- Paul Dale
- 13 November 2008
Ingleby Gallery, Edinburgh, until Sat 22 Nov
Recalling poet laureate John Masefield’s most famous poem, Sea Fever (‘I must down to the seas again, for the call of the running tide / Is a wild call and a clear call that may not be denied’), Untitled (Seascapes), Forster’s first solo exhibition in Scotland, is a spume-flecked revelation. These 45 detailed works, the result of many months’ intensive work are near photographic rectangular pencil drawings mounted on light gray board and housed in light pine frame document. Their trajectory maps the ever-changing nature of the sea.
In some of the images froth and foam encompass the tide line, while in others the spray makes the image go fuzzy, the journey around this delightful space taking on the resonance of Eadweard Muybridge’s zoopraxiscope early motion studies (with just a hint of Frank Meadow Sutcliffe’s studies of the Whitby harbour)). Forster uses the power of repetition to examine both the universality of the feelings brought about by simply staring at an encroaching or retreating tide. His graphite drawings travel from light to dark, hyper-real to grainy and misty abstraction.

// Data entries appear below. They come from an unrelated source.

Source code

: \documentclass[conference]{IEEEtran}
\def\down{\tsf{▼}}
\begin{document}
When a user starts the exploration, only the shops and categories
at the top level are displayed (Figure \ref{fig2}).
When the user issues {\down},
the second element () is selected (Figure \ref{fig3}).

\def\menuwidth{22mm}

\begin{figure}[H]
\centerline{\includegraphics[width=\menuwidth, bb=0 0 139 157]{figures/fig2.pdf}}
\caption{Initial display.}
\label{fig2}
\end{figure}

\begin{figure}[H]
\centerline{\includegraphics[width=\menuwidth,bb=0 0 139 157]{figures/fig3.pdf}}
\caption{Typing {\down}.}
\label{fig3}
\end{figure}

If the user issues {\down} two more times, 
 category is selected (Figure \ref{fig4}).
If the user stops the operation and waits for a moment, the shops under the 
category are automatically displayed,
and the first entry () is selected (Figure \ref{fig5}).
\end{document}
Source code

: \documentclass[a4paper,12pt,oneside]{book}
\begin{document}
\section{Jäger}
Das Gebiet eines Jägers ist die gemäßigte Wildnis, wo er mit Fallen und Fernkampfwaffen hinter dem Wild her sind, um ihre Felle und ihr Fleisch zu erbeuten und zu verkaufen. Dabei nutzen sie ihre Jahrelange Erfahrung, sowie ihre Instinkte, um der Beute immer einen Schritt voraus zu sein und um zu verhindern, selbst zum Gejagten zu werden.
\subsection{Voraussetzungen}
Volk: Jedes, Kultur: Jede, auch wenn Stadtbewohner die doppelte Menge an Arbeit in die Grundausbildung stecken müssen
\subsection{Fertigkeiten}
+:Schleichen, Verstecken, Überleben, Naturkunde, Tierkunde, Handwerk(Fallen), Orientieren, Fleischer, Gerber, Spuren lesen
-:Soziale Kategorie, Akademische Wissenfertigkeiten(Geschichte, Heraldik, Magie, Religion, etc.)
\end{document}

Ultimately, this collection of deceptively simple images is a meditative work, one informed more by infinitesimal variations than anything else. Time spent circumnavigating this space will pay off for those of a laid-back disposition, as Michael Bracewell points out in his eloquent catalogue introduction: ‘In tone and temper, Forster’s drawings of the sea inspire both contemplation and wonder, their fidelity to nature seems to edify the viewer.’